Gunther to receive Order of the Coif, highest accolade for scholarly work in law

Gerald Gunther, the William Nelson Cromwell Professor of Law, emeritus, has been chosen to receive the 12th Triennial Book Award of the Order of the Coif, the nation's highest accolade for scholarly work in law.

Gunther was presented the award by Dean Mary Doyle of the University of Miami, president of the Order of the Coif, during the annual luncheon of the Association of American Law Schools in New Orleans Jan. 8.

A panel of distinguished judges and legal educators chaired by Dean Michael Hoeflich of the University of Kansas chose Gunther to receive the award, which is made every three years in recognition of the "authorship of a written work evidencing creative legal talent of the highest order." Gunther was recognized for his 1994 book, Learned Hand: The Man and the Judge, in which he examines the life and work of the influential federal appeals court judge. In 1995, Gunther won the Erwin N. Griswold Triennial Prize of the United States Supreme Court Historical Society for the Hand biography.

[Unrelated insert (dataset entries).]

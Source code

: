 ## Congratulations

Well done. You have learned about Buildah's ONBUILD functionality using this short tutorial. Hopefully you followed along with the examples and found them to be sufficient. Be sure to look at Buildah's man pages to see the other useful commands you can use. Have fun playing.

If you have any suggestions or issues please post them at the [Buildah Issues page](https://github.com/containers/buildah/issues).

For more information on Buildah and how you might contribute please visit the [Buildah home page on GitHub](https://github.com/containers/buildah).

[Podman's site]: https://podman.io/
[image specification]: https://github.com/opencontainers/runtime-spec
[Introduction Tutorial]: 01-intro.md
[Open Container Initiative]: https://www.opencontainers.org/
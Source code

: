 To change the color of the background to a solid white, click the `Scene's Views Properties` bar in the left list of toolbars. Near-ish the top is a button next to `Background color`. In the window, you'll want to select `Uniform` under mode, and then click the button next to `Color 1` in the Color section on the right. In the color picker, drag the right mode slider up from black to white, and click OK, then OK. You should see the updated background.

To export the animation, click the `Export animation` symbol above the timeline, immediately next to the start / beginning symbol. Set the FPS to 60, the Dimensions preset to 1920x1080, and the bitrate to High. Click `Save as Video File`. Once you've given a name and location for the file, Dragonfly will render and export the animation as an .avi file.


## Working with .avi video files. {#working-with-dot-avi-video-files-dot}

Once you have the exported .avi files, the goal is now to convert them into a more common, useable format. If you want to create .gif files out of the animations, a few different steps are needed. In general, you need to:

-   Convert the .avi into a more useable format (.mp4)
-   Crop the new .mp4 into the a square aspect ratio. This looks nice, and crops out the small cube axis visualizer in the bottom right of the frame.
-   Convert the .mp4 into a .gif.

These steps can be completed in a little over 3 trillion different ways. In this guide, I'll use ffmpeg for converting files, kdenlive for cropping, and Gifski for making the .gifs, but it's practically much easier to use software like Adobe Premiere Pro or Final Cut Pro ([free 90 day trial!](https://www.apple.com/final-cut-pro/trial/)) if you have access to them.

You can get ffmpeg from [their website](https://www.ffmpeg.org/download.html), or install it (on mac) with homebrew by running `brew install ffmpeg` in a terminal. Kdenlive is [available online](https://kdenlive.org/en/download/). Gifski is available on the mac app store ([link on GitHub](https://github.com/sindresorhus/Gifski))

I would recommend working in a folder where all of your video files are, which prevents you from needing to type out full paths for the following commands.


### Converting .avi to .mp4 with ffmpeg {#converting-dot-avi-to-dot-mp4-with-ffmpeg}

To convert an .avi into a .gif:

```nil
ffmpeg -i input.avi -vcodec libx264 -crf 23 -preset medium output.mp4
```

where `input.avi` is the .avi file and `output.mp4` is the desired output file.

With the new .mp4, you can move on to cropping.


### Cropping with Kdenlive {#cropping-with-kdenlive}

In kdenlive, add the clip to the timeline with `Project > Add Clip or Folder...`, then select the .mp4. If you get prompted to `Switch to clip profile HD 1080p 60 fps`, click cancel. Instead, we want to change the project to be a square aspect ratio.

Before joining Stanford's law faculty in 1962, Gunther taught at Columbia University. Early in his career, he served as a clerk to Hand, justice of the U.S. Court of Appeals for the Second Circuit, and later to Chief Justice Earl Warren at the U.S. Supreme Court. Gunther is considered one of the preeminent constitutional law scholars of the century. He is the author of dozens of scholarly articles and numerous legal volumes, including the most widely used constitutional law casebook in the United States. He has received many national honors, including the Learned Hand Medal for Excellence in Federal Jurisprudence and the Richard J. Maloney Prize for Distinguished Contributions to Legal Education.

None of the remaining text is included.